Alternative splicing (AS) is the mechanism by which a few genes encode numerous proteins, and it redefines the concept of gene expression regulation. Recent studies showed that dysregulation of AS was an important cause of tumorigenesis and microenvironment formation. Therefore, we performed a systematic analysis to examine the role of AS in breast cancer (Breast Cancer, BrCa) progression.
The present study included 993 BrCa patients from The Cancer Genome Atlas (TCGA) database in the genome-wide analysis of AS events. We used differential and prognostic analyses and found differentially expressed alternative splicing (DEAS) events and independent prognostic factors related to patients’ overall survival (OS) and disease-free survival (DFS). We divided the patients into two groups based on these AS events and analyzed their clinical features, molecular subtyping and immune characteristics. We also constructed a splicing factor (SF) regulation network for key AS events and verified the existence of AS events in tissue samples using real-time quantitative PCR.

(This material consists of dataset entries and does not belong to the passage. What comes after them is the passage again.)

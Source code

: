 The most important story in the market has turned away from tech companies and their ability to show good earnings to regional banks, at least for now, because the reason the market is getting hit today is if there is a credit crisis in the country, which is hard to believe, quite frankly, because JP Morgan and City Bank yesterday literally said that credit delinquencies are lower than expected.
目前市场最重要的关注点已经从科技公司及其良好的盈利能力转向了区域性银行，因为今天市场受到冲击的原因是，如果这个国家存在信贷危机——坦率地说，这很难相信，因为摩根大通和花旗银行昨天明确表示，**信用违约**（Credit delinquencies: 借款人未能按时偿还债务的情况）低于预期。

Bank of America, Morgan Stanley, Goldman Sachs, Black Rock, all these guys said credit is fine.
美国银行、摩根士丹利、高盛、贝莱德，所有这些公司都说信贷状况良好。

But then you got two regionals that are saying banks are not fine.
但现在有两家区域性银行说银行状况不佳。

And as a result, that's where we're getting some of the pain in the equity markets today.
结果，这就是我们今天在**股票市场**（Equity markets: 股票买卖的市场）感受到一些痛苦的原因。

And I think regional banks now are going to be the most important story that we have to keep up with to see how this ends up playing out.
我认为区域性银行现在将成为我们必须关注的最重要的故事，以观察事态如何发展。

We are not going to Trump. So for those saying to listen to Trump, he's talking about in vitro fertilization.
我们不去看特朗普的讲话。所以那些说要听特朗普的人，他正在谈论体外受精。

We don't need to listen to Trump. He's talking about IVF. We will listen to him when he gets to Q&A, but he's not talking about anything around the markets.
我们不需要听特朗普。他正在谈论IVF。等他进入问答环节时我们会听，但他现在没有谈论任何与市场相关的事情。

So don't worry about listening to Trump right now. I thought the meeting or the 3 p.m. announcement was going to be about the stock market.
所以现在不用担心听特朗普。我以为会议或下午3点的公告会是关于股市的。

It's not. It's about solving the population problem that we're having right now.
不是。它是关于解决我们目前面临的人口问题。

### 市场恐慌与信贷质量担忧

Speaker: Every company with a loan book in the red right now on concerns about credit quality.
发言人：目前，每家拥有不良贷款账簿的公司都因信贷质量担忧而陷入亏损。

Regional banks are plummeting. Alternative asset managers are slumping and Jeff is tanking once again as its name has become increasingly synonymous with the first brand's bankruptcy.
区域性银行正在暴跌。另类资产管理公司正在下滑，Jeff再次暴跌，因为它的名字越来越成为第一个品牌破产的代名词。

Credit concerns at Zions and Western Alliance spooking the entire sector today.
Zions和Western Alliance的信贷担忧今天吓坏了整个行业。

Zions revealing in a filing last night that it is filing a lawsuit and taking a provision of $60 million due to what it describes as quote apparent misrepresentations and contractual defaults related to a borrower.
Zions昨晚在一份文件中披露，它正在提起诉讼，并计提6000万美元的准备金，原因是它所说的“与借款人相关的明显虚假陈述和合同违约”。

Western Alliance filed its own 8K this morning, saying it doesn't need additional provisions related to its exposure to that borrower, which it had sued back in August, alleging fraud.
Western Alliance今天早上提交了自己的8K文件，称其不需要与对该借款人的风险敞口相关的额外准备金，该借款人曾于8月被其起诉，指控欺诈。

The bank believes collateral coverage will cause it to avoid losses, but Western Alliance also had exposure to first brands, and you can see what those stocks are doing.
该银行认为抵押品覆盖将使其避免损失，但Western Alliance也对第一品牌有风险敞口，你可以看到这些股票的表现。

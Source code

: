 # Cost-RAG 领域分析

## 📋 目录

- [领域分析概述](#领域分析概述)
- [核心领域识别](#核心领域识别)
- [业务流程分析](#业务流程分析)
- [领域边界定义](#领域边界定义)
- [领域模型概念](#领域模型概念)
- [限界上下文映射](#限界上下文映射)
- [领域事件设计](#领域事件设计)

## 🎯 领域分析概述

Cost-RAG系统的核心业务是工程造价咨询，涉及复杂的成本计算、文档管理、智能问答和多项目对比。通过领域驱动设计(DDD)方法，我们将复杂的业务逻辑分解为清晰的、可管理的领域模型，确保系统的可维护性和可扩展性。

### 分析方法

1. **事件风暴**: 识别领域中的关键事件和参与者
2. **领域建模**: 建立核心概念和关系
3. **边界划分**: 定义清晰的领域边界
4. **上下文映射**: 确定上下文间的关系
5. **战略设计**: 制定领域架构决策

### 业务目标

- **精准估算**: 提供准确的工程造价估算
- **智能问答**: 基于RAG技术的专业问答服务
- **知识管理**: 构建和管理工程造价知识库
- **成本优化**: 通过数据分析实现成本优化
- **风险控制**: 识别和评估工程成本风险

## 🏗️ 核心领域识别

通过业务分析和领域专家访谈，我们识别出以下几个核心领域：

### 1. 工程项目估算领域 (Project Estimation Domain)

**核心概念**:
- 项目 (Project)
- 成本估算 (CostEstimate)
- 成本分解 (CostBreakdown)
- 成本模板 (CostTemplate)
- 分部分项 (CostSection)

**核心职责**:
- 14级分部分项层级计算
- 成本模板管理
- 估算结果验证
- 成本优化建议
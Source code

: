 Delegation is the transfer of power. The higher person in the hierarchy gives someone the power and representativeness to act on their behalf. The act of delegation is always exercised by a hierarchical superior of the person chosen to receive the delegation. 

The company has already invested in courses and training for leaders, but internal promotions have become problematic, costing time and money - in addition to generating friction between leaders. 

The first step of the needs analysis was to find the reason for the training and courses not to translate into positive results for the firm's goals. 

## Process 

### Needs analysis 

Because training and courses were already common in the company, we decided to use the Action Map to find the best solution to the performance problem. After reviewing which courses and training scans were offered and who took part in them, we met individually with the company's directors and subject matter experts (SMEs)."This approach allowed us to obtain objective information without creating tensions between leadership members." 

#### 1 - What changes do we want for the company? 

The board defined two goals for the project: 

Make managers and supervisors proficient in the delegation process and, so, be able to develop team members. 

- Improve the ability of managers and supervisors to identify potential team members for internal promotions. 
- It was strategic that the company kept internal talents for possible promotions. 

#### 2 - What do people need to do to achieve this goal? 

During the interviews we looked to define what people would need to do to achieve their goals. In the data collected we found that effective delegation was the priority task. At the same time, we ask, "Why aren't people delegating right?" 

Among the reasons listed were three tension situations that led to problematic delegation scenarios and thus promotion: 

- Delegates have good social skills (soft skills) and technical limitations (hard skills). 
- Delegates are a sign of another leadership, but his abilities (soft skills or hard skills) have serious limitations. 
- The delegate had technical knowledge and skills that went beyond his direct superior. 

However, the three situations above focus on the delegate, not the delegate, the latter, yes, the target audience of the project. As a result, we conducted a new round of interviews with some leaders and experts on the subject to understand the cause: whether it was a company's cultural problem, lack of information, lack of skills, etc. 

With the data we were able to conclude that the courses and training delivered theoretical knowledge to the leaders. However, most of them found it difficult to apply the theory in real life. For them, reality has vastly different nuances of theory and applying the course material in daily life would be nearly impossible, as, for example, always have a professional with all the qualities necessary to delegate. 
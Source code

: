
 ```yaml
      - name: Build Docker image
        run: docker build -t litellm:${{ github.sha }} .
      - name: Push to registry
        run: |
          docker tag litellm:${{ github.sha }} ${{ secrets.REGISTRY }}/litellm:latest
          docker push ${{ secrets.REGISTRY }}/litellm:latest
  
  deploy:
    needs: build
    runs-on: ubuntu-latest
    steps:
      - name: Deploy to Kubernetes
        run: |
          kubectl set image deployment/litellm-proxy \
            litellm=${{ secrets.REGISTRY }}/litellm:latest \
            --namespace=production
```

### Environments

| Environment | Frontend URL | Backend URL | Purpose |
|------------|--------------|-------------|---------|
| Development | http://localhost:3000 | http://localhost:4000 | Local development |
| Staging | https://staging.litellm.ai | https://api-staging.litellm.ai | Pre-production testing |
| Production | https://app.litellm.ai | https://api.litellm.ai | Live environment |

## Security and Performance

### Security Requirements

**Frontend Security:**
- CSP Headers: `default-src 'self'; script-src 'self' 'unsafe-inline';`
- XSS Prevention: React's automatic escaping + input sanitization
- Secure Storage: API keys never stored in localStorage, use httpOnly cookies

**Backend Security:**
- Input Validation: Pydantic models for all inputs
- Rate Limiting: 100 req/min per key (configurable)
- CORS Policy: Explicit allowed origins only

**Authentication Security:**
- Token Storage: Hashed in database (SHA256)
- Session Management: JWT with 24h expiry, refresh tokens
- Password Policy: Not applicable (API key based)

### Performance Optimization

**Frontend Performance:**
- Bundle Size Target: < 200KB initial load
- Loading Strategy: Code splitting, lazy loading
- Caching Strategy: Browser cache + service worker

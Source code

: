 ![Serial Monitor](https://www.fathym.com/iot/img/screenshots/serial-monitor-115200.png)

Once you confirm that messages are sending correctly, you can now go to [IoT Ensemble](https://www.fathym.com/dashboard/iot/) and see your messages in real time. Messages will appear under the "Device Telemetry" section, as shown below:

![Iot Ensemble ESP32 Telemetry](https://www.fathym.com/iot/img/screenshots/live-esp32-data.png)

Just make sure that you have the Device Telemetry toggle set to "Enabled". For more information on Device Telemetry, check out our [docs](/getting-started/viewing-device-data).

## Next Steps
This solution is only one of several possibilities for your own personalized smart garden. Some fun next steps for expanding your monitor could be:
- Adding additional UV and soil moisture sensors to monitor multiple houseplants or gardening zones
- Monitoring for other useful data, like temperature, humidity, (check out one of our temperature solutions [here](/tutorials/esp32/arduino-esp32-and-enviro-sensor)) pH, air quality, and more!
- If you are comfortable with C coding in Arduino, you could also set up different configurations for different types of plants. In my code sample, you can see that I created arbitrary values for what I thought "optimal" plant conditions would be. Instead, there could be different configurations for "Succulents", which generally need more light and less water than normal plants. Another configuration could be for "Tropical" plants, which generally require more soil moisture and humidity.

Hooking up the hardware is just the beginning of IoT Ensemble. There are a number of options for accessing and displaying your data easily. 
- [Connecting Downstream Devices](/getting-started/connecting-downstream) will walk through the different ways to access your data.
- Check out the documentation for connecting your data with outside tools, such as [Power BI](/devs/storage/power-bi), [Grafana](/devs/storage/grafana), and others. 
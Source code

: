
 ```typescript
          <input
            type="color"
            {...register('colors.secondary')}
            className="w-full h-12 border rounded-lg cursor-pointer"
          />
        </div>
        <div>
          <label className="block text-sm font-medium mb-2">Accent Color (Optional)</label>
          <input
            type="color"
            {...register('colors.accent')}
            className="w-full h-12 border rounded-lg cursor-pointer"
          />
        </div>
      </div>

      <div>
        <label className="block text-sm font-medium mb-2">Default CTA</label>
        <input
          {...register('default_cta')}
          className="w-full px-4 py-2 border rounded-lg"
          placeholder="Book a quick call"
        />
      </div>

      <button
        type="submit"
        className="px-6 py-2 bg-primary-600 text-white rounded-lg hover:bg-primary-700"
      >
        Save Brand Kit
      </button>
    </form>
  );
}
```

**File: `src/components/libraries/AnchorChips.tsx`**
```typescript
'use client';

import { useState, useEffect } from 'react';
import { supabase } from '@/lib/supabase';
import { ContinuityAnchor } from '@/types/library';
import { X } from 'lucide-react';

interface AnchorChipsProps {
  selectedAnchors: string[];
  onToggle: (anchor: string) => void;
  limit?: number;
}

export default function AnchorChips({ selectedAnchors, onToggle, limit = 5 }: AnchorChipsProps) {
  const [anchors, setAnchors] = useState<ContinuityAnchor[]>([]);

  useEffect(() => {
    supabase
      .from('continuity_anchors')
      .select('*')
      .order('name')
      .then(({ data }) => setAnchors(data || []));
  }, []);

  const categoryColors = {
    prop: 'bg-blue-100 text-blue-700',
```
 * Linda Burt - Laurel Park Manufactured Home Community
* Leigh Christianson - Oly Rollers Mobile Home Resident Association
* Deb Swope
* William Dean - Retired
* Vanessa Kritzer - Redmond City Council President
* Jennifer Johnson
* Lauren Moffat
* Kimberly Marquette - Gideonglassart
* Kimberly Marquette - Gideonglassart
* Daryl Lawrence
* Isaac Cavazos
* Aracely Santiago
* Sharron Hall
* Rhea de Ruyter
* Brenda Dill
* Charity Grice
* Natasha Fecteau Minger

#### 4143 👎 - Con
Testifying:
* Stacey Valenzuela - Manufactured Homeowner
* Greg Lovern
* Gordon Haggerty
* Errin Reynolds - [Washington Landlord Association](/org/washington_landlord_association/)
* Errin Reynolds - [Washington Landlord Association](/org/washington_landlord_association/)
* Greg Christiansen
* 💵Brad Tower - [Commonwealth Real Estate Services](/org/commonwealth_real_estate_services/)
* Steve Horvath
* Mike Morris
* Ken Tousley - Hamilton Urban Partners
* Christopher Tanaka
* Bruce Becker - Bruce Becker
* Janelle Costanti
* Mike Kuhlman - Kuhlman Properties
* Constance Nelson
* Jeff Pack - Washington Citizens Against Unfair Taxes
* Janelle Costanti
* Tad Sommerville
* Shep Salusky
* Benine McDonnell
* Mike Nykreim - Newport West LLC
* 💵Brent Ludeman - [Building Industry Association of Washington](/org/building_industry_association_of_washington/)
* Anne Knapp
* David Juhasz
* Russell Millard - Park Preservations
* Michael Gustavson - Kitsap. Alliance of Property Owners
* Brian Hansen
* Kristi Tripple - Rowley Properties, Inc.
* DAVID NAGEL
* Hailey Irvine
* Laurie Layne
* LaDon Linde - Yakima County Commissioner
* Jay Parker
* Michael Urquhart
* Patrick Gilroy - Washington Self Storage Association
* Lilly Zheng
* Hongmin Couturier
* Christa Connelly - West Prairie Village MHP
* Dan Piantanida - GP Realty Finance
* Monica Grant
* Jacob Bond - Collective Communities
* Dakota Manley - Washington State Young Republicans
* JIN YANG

A total of 678 AS events were identified as differentially expressed, of which 13 and 10 AS events were independent prognostic factors of patients’ OS and DFS, respectively. Unsupervised clustering analysis based on these prognostic factors indicated that the Cluster 1 group had a better prognosis and more immune cell infiltration. SFs were significantly related to the expression of AS events, and AA-RPS21 was significantly upregulated in tumors.
Alternative splicing expands the mechanism of breast cancer progression from a new perspective. Notably, alternative splicing may affect the patient’s prognosis by affecting the infiltration of immune cells. Our research provides important guidance for subsequent studies of AS in breast cancer.